Walter v Alberta (AG), [1969] S.C.R. 383 is a famous decision of the Supreme Court of Canada. The Court upheld the Albertan provincial Communal Properties Act of 1955, which among other things, restricted the amount of land that could be owned by Hutterites and Doukhobors. The Act required that those wishing to use land for communal colonies must first obtain the permission of the provincial government. It was intended to restrict communal use of land, but had the effect of discriminating against religious groups.

Paul Walter, not a Hutterite, wished to sell his land to a group of Hutterites and was prevented from doing so by the Communal Properties Act.

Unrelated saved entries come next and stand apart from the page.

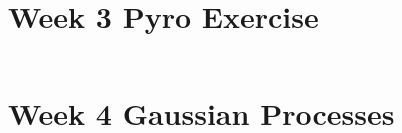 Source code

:\newpage
\section{Week 3 Pyro Exercise}
\label{sec:week3:code:pyro}
\inputminted{Python}{../src/week3_pyro.py}

\newpage
\section{Week 4 Gaussian Processes}
\label{sec:week4:code:gp}
\inputminted{Python}{../src/week4_gp.py}
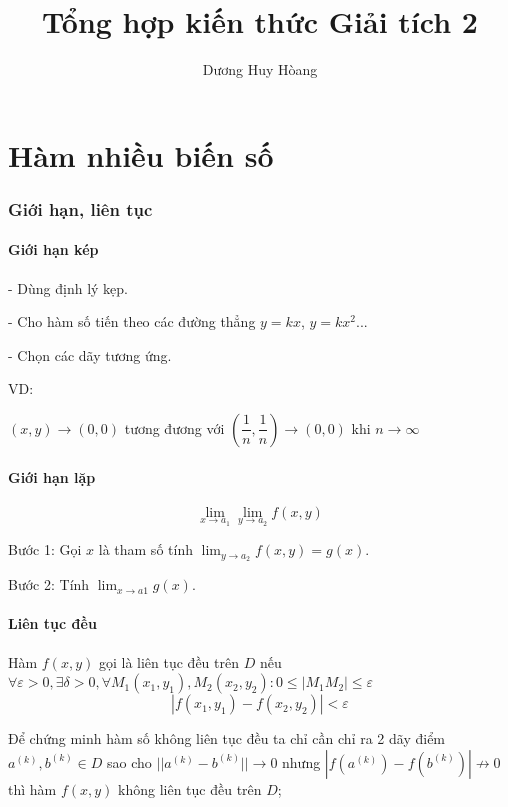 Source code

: \documentclass[12pt, a4paper]{article}
\author{Dương Huy Hòang}
\title{Tổng hợp kiến thức Giải tích 2}
\begin{document}
	\begin{titlingpage}
	\maketitle
	\end{titlingpage}
	\pagebreak
	\tableofcontents
	\pagebreak
	\part{Hàm nhiều biến số}
	\section{Giới hạn, liên tục}
	\subsection{Giới hạn kép}
	
	- Dùng định lý kẹp.
	
	- Cho hàm số tiến theo các đường thẳng $y = kx$, $y=kx^2$...
	 
	- Chọn các dãy tương ứng.
	
	VD:
	\begin{center}
	$ (x,y) \to (0,0) $ tương đương với $ (\dfrac{1}{n},\dfrac{1}{n}) \to (0,0) $ khi $n\to \infty$ \\
	\end{center}
	\subsection{Giới hạn lặp}
	\begin{center}
	$$\lim_{x\to a_1}\lim_{y\to a_2}f(x,y)$$
	\end{center}
	
	Bước 1: Gọi $x$ là tham số tính $\lim_{y\to a_2}f(x,y) = g(x)$.
	
	Bước 2: Tính $\lim_{x\to a1} g(x)$.
	
	\subsection{Liên tục đều}
	 Hàm $ f(x,y) $ gọi là liên tục đều trên $D$ nếu $ \forall \varepsilon>0, \exists \delta  > 0,\forall {M_1}({x_1},{y_1}),{M_2}({x_2},{y_2}):0 \le |{M_1}{M_2}| \le \varepsilon   $
	 \[ |f({x_1},{y_1})-f({x_2},{y_2})| < \varepsilon  \]
	 
	 Để chứng minh hàm số không liên tục đều ta chỉ cần chỉ ra 2 dãy điểm $ a^{(k)}, b^{(k)}  \in D $ sao cho $ ||a^{(k)} - b^{(k)}|| \to 0 $ nhưng $ |f(a^{(k)}) - f(b^{(k)})| \nrightarrow 0 $ thì hàm $ f(x,y) $ không liên tục đều trên $ D $;
	 
\end{document}
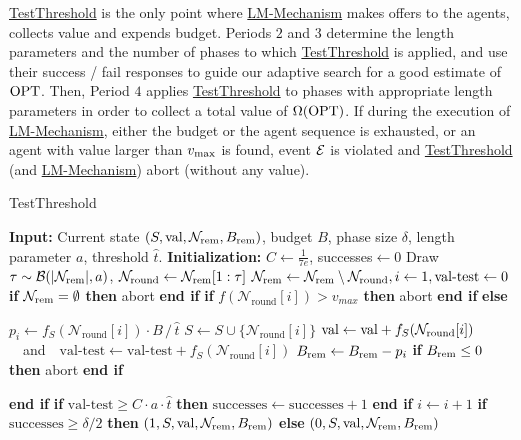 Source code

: \hyperref[alg:TestTHRESHOLD]{TestThreshold} is the only point where \hyperref[alg:LMMECH]{LM-Mechanism} makes offers to the agents, collects value and expends budget. Periods $2$ and $3$ determine the length parameters and the number of phases to which \hyperref[alg:TestTHRESHOLD]{TestThreshold} is applied, and use their success / fail responses to guide our adaptive search for a good estimate of $\mathrm{OPT}$. Then, Period $4$ applies \hyperref[alg:TestTHRESHOLD]{TestThreshold} to phases with appropriate length parameters in order to collect a total value of $\Omega(\mathrm{OPT})$. 
If during the execution of \hyperref[alg:LMMECH]{LM-Mechanism}, either the budget or the agent sequence is exhausted, or an agent with value larger than $v_{\text{max}}$ is found, event $\mathcal{E}$ is violated and \hyperref[alg:TestTHRESHOLD]{TestThreshold} (and \hyperref[alg:LMMECH]{LM-Mechanism}) abort (without  any value). 


\def\valest{\mathrm{val}\mbox{-}\mathrm{test}}
\begin{algorithm}[t]
  \caption{TestThreshold}\label{alg:TestTHRESHOLD}
 \begin{algorithmic}[1]
     \STATE \textbf{Input:} Current state $(S, \text{val}, \mathcal{N}_{\text{rem}}, B_{\text{rem}})$, budget $B$, phase size $\delta$, length parameter $a$, threshold $\hat{t}$.
     \STATE \textbf{Initialization:} $C \leftarrow \frac{1}{7e}$, successes$\gets 0$
    \STATE Draw $\tau \sim \mathcal{B}(|\mathcal{N}_{\text{rem}}|,a)$, $\mathcal{N}_{\text{round}} \leftarrow \mathcal{N}_{\text{rem}}[1 : \tau]$
    \STATE $\Nrem \leftarrow \Nrem \setminus \mathcal{N}_{\text{round}},i \leftarrow 1, \valest \leftarrow 0$
    \STATE \textbf{if} $\mathcal{N}_{\text{rem}} = \emptyset$ \textbf{then} abort \textbf{end if}
     \STATE \textbf{if} $f(\mathcal{N}_{\text{round}}[i]) > v_{max}$ \textbf{then} abort \textbf{end if}
    \STATE \textbf{else} 
    \begin{ALC@g}
    \STATE $p_i \leftarrow f_S(\mathcal{N}_{\text{round}}[i]) \cdot B\,/\, \hat{t} $\label{step:price}
    \STATE $S \gets S\cup \{\mathcal{N}_{\text{round}}[i]\}$
    \STATE $\text{val} \gets \text{val} + f_S(\mathcal{N}_{\text{round}}[i])$\ \  and\ \ $\valest \leftarrow \valest + f_S(\mathcal{N}_{\text{round}}[i])$
    \STATE $B_{\text{rem}} \leftarrow B_{\text{rem}} - p_i$ 
    \STATE \textbf{if} $B_{\text{rem}} \leq 0$ \textbf{then} abort \textbf{end if}
    \ENDIF
    \end{ALC@g}
    \STATE \textbf{end if}
    \STATE \textbf{if} $\valest \ge C \cdot a\cdot \hat{t}$ \textbf{then} $\text{successes} \gets \text{successes} +1$ \textbf{end if}\label{step:test}
    \STATE $i \gets i + 1$
    \ENDWHILE
    \ENDFOR
    \STATE \textbf{if} $\text{successes} \ge \delta /2$ \textbf{then} $(1, S, \text{val}, \mathcal{N}_{\text{rem}}, B_{\text{rem}})$ \textbf{else }$(0, S, \text{val}, \mathcal{N}_{\text{rem}}, B_{\text{rem}})$
 \end{algorithmic}
\end{algorithm}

The plaintiffs argued that the Act was "colourable" legislation (i.e. law that had a hidden purpose), and that its true purpose concerned freedom of religion, which is a matter within the exclusive jurisdiction of the federal government.

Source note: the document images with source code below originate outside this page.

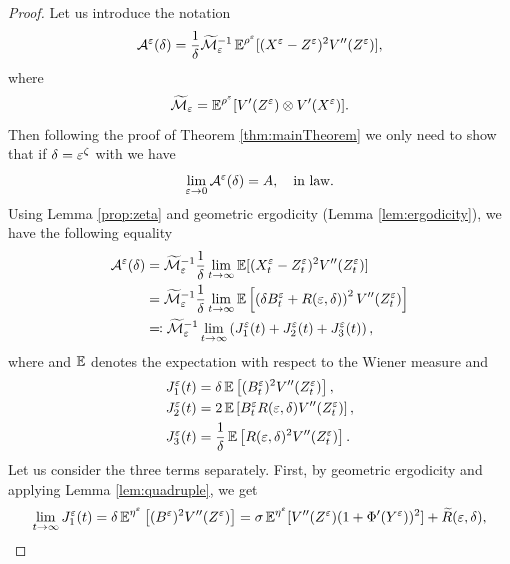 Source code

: \documentclass[10pt]{article}
\begin{document}
\begin{proof}
	Let us introduce the notation
	\begin{equation}
	\mathcal A^\varepsilon(\delta) = \frac1\delta \widetilde{\mathcal M}_\varepsilon^{-1} \operatorname{\mathbb{E}}^{\rho^\varepsilon}[(X^\varepsilon - Z^\varepsilon)^2 V''(Z^\varepsilon)],
	\end{equation}
	where
	\begin{equation}
	\widetilde{\mathcal M}_\varepsilon = \operatorname{\mathbb{E}}^{\rho^\varepsilon} [ V'(Z^\varepsilon) \otimes V'(X^\varepsilon) ].
	\end{equation}
	Then following the proof of Theorem \ref{thm:mainTheorem} we only need to show that if $\delta = \varepsilon^\zeta$ with  we have
	\begin{equation}
	\lim_{\varepsilon \to 0} \mathcal A^\varepsilon(\delta) = A, \quad \text{in law}.
	\end{equation}
	Using Lemma \ref{prop:zeta} and geometric ergodicity (Lemma \ref{lem:ergodicity}), we have the following equality
	\begin{equation}
	\begin{aligned}
	\mathcal A^\varepsilon(\delta) &= \widetilde{\mathcal M}_\varepsilon^{-1} \frac1\delta \lim_{t \to \infty} \operatorname{\mathbb{E}} [(X_t^\varepsilon - Z_t^\varepsilon)^2 V''(Z_t^\varepsilon)] \\
	&= \widetilde{\mathcal M}_\varepsilon^{-1} \frac1\delta \lim_{t \to \infty} \operatorname{\mathbb{E}} \left[ \left( \delta B_t^\varepsilon + R(\varepsilon,\delta) \right)^2 V''(Z_t^\varepsilon) \right] \\
	&\eqqcolon \widetilde{\mathcal M}_\varepsilon^{-1} \lim_{t \to \infty} \left( J_1^\varepsilon(t) + J_2^\varepsilon(t) + J_3^\varepsilon(t) \right),
	\end{aligned}
	\end{equation}
	where and $\operatorname{\mathbb{E}}$ denotes the expectation with respect to the Wiener measure and
	\begin{equation}
	\begin{aligned}
	J_1^\varepsilon(t) &= \delta \operatorname{\mathbb{E}} \left[ (B_t^\varepsilon)^2 V''(Z_t^\varepsilon) \right], \\
	J_2^\varepsilon(t) &= 2 \operatorname{\mathbb{E}} \left[ B_t^\varepsilon R(\varepsilon,\delta) V''(Z_t^\varepsilon) \right], \\
	J_3^\varepsilon(t) &= \frac1\delta \operatorname{\mathbb{E}}\left[ R(\varepsilon,\delta)^2 V''(Z_t^\varepsilon) \right].
	\end{aligned}
	\end{equation}
	Let us consider the three terms separately. First, by geometric ergodicity and applying Lemma \ref{lem:quadruple}, we get
	\begin{equation}
	\lim_{t \to \infty} J_1^\epl(t) = \delta \E^{\eta^\epl} \left[ (B^\epl)^2 V''(Z^\epl) \right] = \sigma \E^{\eta^\epl} [V''(Z^\epl) (1 + \Phi'(Y^\epl))^2] + \widetilde R(\epl,\delta),

\end{equation}
\end{proof}
\end{document}
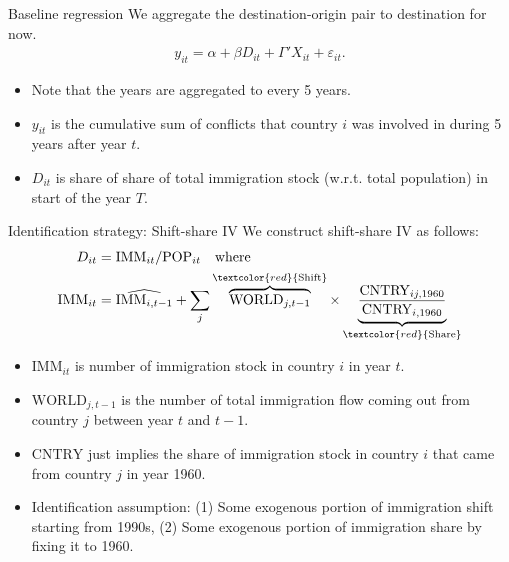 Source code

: \documentclass[notes,11pt, aspectratio=169]{beamer}
\begin{document}
\begin{frame}{Baseline regression}
	We aggregate the destination-origin pair to destination for now.
\begin{align*}
	y_{it} = \alpha + \beta D_{it} + \Gamma' X_{it} + \varepsilon_{it}. 
\end{align*}	

\begin{itemize}
	\item Note that the years are aggregated to every 5 years.
	\item $y_{it}$ is the cumulative sum of conflicts that country $i$ was involved in during 5 years after year $t$.
	\item $D_{it}$ is share of share of total immigration stock (w.r.t. total population) in start of the year $T$. 
\end{itemize}
\end{frame}


\begin{frame}{Identification strategy: Shift-share IV}
	We construct shift-share IV as follows:
	\begin{align*}
		D_{it} &= \text{IMM}_{it} / \text{POP}_{it} \quad \text{where}\\ \nonumber  
		\text{IMM}_{it}  &= \widehat{\text{IMM}_{i,t-1}} +  \sum_j \overbrace{\text{WORLD}_{j,t-1}}^{\textcolor{red}{\text{Shift}}} \times \underbrace{\frac{\text{CNTRY}_{ij, 1960}}{\text{CNTRY}_{i,1960}}}_{\textcolor{red}{\text{Share}}}	
	\end{align*}

	\begin{itemize}
		\item $\text{IMM}_{it}$ is number of immigration stock in country $i$ in year $t$.
		\item $\text{WORLD}_{j,t-1}$ is the number of total immigration flow  coming out from country $j$ between year $t$ and $t-1$.
		\item $\text{CNTRY}$ just implies the share of immigration stock in country $i$ that came from country $j$ in year 1960.
		\item Identification assumption: (1) Some exogenous portion of immigration shift starting from 1990s, (2) Some exogenous portion of immigration share by fixing it to 1960.
	\end{itemize}
\end{frame}
\end{document}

The Court unanimously upheld the Act. The pith and substance of the Act, the Court said, related to land ownership in Alberta. Accordingly, property within the province was a valid matter of provincial jurisdiction, even though it had an incidental effect on religion.

==See also==
- List of Supreme Court of Canada cases (Richards Court through Fauteux Court)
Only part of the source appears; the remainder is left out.